- _Goal of the exercise_
Keep to one stretch of the data below, the lines from the one with "second row indicates" up to and including the one with "Additional arguments to", and return that stretch exactly.

- _Supplied material_
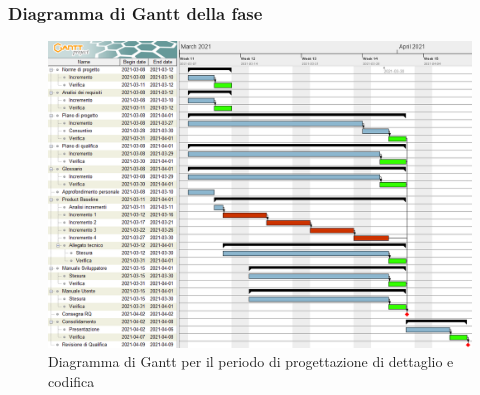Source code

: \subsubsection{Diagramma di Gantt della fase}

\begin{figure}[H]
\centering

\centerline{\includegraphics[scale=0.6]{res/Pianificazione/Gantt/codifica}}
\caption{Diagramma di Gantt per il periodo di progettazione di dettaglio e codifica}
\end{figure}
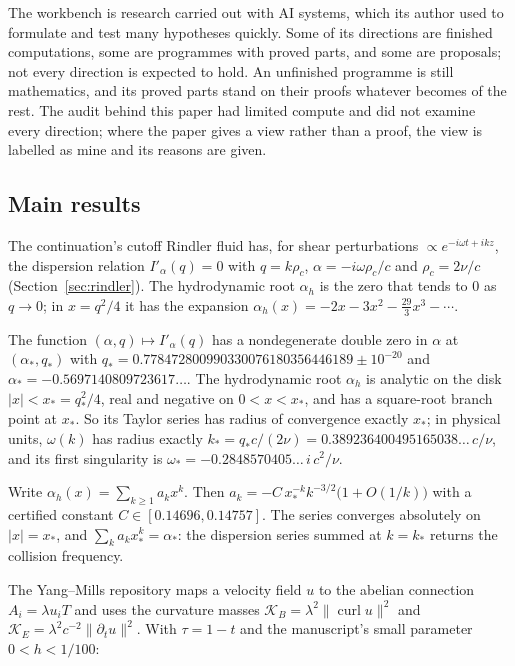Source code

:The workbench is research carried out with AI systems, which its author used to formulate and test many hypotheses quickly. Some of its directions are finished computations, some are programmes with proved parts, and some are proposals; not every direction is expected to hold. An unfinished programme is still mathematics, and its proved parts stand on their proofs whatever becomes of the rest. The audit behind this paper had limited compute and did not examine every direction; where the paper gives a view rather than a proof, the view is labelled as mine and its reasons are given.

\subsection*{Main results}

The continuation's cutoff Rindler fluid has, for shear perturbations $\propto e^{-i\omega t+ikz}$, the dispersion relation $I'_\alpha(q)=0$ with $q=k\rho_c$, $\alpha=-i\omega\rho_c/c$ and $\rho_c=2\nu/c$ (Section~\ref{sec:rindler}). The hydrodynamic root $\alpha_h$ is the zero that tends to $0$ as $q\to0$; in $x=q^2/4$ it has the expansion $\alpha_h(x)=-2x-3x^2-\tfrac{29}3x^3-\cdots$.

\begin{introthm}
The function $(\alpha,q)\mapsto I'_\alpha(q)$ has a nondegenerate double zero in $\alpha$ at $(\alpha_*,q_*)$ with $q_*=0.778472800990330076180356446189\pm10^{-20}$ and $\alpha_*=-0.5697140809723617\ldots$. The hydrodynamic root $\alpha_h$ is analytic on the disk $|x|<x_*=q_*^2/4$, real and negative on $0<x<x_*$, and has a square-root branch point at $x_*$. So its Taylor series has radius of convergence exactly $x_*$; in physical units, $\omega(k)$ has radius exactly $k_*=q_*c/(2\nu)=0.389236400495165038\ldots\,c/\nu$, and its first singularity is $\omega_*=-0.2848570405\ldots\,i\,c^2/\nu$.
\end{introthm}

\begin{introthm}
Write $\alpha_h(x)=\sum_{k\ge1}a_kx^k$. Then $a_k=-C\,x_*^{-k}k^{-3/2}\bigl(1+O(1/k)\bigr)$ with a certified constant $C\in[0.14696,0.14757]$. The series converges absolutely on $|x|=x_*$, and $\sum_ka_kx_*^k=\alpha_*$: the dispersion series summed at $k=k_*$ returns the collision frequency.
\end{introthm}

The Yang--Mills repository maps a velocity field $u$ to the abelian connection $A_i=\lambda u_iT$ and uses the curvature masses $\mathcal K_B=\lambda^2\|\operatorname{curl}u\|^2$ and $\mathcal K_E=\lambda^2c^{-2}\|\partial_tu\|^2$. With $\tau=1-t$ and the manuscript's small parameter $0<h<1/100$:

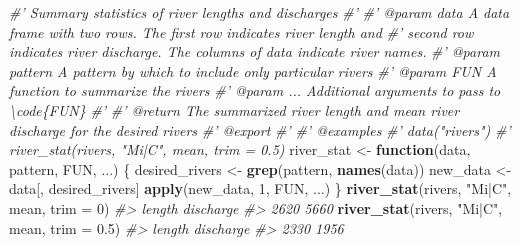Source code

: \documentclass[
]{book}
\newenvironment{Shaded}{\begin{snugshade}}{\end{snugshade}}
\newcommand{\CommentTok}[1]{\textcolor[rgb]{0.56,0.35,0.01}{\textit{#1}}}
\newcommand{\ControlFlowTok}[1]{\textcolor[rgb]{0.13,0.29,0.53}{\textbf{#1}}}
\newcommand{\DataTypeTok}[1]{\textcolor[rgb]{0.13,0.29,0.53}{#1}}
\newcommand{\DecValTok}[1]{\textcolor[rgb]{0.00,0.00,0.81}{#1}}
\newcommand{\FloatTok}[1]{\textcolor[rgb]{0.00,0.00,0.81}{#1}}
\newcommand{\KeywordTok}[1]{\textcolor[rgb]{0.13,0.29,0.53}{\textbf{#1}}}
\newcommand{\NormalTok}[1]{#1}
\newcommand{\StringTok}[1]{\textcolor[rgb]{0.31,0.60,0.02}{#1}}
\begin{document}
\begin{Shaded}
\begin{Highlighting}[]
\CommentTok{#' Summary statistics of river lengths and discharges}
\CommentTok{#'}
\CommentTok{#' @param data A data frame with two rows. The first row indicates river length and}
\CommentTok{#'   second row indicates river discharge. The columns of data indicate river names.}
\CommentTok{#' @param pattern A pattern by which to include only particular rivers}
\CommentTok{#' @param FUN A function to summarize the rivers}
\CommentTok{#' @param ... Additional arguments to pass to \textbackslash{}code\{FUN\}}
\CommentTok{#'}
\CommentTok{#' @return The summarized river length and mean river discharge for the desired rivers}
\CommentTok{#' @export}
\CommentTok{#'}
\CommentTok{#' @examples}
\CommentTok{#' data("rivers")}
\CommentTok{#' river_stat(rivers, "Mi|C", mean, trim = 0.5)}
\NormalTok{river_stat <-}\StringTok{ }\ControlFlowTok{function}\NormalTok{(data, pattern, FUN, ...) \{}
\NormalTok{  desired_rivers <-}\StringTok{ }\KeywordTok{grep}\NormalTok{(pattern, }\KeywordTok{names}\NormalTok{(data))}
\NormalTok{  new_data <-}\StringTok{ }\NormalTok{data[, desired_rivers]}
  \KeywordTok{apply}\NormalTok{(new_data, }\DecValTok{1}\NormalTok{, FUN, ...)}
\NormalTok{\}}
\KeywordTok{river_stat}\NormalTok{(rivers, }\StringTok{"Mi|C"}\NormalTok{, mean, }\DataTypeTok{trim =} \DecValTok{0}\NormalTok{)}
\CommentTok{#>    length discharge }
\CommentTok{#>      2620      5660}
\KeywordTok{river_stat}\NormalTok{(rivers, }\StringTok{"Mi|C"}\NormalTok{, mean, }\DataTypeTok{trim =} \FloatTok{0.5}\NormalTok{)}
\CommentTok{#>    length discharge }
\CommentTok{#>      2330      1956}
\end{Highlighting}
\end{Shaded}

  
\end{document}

- _Exercise result_
\CommentTok{#'   second row indicates river discharge. The columns of data indicate river names.}
\CommentTok{#' @param pattern A pattern by which to include only particular rivers}
\CommentTok{#' @param FUN A function to summarize the rivers}
\CommentTok{#' @param ... Additional arguments to pass to \textbackslash{}code\{FUN\}}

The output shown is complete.